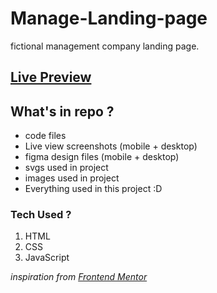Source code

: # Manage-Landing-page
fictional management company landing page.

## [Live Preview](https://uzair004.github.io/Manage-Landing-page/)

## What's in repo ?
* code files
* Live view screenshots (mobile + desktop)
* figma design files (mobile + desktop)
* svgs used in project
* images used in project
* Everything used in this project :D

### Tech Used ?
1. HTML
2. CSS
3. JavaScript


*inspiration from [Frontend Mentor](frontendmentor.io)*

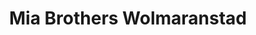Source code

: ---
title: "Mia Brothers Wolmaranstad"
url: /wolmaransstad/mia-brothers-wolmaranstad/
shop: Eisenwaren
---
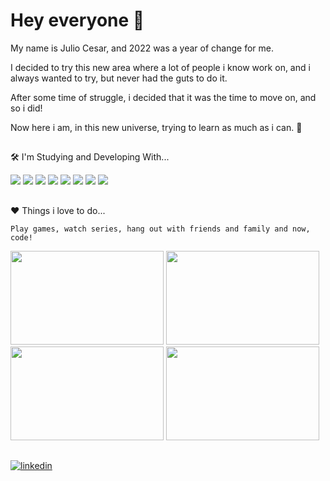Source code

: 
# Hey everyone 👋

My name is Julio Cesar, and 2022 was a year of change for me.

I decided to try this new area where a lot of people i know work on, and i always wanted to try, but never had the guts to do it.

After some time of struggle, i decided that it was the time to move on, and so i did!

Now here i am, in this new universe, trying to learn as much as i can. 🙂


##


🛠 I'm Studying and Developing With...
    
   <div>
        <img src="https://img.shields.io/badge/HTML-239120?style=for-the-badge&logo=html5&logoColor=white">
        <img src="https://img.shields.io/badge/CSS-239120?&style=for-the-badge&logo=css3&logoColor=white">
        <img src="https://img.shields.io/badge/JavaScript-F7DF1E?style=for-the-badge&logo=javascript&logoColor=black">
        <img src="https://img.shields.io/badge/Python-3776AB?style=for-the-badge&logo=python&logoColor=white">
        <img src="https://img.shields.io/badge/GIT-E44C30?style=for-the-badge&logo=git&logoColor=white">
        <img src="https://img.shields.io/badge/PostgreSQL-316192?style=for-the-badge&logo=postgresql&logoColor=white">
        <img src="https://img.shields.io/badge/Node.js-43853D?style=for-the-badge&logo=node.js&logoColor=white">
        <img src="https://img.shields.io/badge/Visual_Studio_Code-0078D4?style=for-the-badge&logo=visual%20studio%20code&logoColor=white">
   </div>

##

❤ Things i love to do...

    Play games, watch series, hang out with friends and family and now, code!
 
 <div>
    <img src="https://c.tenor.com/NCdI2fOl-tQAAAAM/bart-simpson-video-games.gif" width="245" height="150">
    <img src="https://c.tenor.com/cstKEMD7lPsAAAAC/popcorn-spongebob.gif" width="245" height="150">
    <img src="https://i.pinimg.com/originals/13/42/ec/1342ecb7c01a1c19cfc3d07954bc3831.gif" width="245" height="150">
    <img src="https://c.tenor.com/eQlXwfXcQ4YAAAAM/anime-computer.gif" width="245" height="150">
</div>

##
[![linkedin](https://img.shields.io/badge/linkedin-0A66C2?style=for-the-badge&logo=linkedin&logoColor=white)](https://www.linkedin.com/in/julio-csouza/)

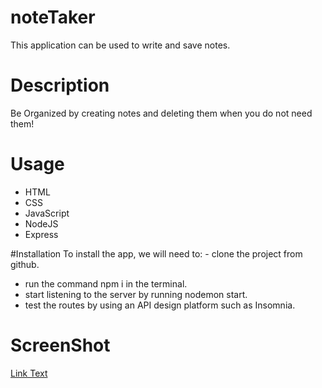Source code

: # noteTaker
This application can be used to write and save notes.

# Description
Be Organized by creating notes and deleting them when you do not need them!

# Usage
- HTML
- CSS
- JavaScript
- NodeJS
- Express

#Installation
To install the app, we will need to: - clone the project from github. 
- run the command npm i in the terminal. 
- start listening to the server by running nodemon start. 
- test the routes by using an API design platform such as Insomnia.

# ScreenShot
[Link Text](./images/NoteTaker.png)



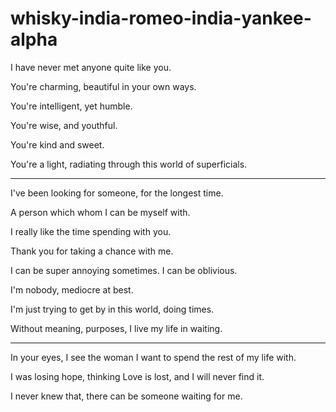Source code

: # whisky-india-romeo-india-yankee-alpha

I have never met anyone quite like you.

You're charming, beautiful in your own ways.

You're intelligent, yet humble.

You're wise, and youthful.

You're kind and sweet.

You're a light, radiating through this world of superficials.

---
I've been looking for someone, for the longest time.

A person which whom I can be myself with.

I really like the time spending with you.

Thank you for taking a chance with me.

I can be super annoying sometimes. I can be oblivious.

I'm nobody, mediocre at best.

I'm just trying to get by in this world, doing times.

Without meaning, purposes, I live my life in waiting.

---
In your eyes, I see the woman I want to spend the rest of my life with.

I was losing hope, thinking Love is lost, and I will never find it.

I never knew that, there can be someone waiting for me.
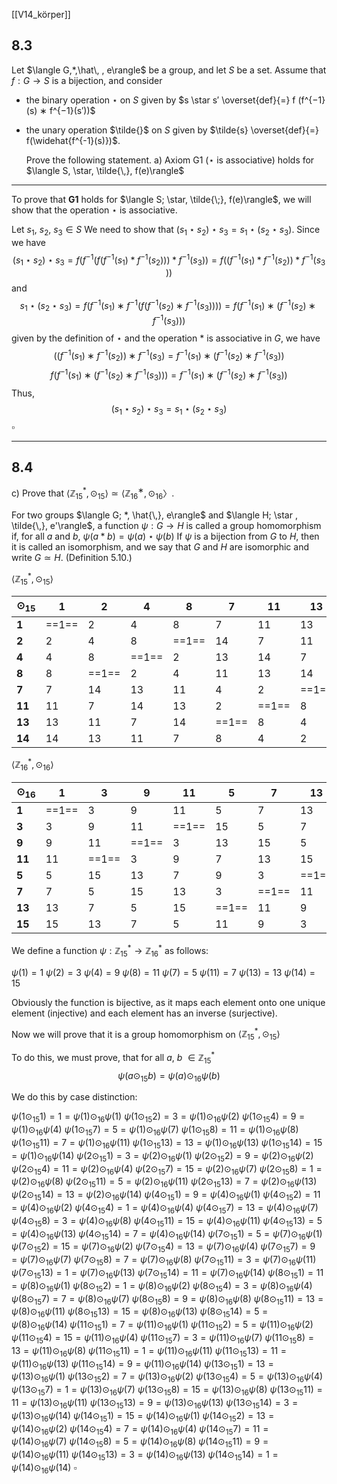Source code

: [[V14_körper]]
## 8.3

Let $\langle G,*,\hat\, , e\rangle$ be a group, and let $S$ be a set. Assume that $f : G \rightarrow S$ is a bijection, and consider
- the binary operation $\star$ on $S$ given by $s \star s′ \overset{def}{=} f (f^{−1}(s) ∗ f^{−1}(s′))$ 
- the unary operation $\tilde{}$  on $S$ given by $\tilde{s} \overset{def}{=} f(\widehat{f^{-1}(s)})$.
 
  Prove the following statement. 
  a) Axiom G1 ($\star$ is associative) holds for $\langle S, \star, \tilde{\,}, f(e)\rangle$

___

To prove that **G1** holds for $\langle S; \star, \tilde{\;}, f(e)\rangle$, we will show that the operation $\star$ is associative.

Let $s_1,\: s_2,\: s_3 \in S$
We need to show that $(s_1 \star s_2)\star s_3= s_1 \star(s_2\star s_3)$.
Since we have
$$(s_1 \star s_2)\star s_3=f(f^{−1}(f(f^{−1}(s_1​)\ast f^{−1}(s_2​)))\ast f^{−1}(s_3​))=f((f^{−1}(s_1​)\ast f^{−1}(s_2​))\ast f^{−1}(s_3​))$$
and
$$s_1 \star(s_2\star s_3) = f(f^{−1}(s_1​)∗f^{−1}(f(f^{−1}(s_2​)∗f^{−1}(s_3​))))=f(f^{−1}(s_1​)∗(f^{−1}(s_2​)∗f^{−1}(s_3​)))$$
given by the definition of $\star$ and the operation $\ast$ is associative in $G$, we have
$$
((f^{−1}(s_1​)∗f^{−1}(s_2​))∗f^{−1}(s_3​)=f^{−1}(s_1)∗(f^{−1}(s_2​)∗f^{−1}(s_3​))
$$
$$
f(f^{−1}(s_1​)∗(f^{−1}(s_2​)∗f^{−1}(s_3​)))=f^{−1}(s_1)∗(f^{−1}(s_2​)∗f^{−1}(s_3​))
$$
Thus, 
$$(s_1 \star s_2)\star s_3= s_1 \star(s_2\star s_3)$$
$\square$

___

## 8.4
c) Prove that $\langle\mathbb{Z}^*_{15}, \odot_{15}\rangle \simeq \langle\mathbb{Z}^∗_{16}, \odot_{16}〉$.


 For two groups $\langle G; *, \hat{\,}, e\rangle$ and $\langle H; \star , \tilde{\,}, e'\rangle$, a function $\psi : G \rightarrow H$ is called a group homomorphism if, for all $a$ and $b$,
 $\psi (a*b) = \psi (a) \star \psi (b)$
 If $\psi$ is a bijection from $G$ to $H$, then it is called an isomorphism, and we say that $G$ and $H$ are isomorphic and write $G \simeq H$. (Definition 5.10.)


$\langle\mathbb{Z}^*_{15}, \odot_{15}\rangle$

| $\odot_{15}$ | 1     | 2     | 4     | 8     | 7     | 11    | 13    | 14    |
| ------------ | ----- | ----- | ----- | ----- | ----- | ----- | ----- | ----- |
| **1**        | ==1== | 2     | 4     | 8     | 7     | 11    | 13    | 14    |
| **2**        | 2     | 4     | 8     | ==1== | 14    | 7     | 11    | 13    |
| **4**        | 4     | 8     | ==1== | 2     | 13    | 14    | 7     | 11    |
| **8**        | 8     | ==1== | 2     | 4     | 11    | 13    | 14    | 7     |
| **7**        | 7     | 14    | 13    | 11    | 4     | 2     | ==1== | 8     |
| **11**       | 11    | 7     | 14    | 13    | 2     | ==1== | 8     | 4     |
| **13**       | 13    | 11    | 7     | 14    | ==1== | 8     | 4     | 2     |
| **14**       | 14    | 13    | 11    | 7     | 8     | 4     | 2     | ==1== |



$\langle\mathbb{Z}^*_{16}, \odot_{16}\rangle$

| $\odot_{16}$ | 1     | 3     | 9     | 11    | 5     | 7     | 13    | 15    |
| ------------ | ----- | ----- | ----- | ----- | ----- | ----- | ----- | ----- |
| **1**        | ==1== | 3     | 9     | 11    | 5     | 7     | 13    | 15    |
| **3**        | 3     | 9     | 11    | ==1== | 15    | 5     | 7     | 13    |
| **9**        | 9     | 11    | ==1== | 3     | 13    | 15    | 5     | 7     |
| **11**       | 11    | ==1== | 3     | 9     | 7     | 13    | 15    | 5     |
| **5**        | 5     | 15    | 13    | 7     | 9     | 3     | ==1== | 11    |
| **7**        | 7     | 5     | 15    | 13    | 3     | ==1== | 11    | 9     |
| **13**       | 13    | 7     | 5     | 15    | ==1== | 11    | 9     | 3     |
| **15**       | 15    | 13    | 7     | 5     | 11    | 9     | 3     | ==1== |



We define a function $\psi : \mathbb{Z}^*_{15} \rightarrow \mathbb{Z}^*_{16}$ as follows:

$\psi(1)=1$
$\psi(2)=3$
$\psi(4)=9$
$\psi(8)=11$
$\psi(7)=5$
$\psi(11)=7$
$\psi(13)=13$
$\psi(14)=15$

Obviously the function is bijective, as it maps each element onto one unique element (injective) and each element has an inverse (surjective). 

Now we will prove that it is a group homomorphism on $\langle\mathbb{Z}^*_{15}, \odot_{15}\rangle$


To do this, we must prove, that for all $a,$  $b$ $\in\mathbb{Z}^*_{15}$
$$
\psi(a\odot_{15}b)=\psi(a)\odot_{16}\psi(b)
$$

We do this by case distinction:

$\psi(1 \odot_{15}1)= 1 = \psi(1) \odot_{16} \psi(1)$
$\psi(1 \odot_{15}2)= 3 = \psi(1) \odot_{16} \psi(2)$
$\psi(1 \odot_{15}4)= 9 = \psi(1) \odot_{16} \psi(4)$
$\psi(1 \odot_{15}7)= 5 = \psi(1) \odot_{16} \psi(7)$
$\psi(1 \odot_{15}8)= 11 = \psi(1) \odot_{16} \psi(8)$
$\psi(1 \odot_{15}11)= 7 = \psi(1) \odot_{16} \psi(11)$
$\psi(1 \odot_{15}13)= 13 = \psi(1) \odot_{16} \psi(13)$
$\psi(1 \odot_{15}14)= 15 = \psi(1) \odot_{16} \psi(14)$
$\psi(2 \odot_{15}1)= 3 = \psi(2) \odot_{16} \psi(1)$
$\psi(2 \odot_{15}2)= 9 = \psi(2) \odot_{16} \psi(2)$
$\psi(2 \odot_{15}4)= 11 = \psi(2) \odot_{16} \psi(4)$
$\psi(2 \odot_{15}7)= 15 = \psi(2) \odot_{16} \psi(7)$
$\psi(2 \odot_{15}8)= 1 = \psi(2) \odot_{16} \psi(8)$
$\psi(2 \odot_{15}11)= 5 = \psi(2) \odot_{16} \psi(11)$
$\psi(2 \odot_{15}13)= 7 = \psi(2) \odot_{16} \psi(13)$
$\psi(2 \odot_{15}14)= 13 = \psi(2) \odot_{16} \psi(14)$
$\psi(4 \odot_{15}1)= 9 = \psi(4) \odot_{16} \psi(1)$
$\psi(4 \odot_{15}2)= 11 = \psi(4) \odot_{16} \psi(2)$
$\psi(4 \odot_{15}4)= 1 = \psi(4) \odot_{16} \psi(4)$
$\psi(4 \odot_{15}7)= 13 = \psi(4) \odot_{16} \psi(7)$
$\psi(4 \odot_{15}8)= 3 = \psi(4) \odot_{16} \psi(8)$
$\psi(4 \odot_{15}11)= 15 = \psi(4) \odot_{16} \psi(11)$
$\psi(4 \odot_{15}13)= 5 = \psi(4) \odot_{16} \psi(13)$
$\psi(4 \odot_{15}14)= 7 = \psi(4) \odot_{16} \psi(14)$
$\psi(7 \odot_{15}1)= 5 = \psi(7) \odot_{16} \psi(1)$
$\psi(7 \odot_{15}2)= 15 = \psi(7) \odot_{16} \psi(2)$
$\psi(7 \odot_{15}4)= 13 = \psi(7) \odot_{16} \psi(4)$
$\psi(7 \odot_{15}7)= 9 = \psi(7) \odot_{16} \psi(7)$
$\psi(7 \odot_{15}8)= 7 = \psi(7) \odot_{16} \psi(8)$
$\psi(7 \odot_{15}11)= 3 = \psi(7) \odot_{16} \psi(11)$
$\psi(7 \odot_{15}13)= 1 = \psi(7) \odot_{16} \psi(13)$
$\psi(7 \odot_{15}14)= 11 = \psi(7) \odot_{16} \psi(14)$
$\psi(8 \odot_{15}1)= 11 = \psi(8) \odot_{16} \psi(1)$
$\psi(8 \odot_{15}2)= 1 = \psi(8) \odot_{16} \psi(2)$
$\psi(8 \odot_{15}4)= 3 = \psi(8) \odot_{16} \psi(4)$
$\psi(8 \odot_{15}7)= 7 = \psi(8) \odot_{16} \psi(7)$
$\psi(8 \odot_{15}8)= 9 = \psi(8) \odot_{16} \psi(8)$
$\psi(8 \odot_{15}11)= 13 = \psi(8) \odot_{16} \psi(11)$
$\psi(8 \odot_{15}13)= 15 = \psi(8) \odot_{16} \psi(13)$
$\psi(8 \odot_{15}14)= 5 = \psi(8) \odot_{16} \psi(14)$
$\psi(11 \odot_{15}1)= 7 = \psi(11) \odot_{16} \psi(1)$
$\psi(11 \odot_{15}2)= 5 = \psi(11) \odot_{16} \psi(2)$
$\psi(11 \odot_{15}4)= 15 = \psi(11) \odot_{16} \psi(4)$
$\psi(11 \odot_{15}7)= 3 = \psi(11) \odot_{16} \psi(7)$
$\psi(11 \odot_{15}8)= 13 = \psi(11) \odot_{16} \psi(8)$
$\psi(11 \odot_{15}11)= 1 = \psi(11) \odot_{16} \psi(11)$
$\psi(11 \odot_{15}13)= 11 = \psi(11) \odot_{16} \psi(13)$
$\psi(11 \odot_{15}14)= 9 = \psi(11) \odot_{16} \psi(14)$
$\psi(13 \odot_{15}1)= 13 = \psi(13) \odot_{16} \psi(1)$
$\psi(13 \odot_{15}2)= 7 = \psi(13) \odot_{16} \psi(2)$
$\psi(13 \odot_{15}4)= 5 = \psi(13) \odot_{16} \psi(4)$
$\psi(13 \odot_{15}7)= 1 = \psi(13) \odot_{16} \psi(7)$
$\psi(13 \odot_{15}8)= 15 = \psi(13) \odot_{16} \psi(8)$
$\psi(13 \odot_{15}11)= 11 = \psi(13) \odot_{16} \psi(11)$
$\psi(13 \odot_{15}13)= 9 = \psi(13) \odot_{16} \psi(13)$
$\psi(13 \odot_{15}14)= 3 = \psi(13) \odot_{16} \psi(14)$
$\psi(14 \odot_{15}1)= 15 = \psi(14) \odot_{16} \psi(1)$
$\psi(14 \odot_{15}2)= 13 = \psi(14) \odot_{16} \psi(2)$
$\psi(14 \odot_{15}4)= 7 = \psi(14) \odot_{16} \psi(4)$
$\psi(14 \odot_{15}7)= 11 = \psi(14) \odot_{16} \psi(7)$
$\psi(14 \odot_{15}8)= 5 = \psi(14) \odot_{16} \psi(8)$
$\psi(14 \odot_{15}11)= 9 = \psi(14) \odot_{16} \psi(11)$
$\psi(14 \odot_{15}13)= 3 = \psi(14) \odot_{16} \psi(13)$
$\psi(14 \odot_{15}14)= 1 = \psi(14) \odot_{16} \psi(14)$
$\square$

■ ■ ■ ■

Task objective: Going down the listing above, begin printing at the line with "7 = \psi(4)" and finish with the line with "15 = \psi(8)", exactly as they appear.

Written answer:
$\psi(4 \odot_{15}14)= 7 = \psi(4) \odot_{16} \psi(14)$
$\psi(7 \odot_{15}1)= 5 = \psi(7) \odot_{16} \psi(1)$
$\psi(7 \odot_{15}2)= 15 = \psi(7) \odot_{16} \psi(2)$
$\psi(7 \odot_{15}4)= 13 = \psi(7) \odot_{16} \psi(4)$
$\psi(7 \odot_{15}7)= 9 = \psi(7) \odot_{16} \psi(7)$
$\psi(7 \odot_{15}8)= 7 = \psi(7) \odot_{16} \psi(8)$
$\psi(7 \odot_{15}11)= 3 = \psi(7) \odot_{16} \psi(11)$
$\psi(7 \odot_{15}13)= 1 = \psi(7) \odot_{16} \psi(13)$
$\psi(7 \odot_{15}14)= 11 = \psi(7) \odot_{16} \psi(14)$
$\psi(8 \odot_{15}1)= 11 = \psi(8) \odot_{16} \psi(1)$
$\psi(8 \odot_{15}2)= 1 = \psi(8) \odot_{16} \psi(2)$
$\psi(8 \odot_{15}4)= 3 = \psi(8) \odot_{16} \psi(4)$
$\psi(8 \odot_{15}7)= 7 = \psi(8) \odot_{16} \psi(7)$
$\psi(8 \odot_{15}8)= 9 = \psi(8) \odot_{16} \psi(8)$
$\psi(8 \odot_{15}11)= 13 = \psi(8) \odot_{16} \psi(11)$
$\psi(8 \odot_{15}13)= 15 = \psi(8) \odot_{16} \psi(13)$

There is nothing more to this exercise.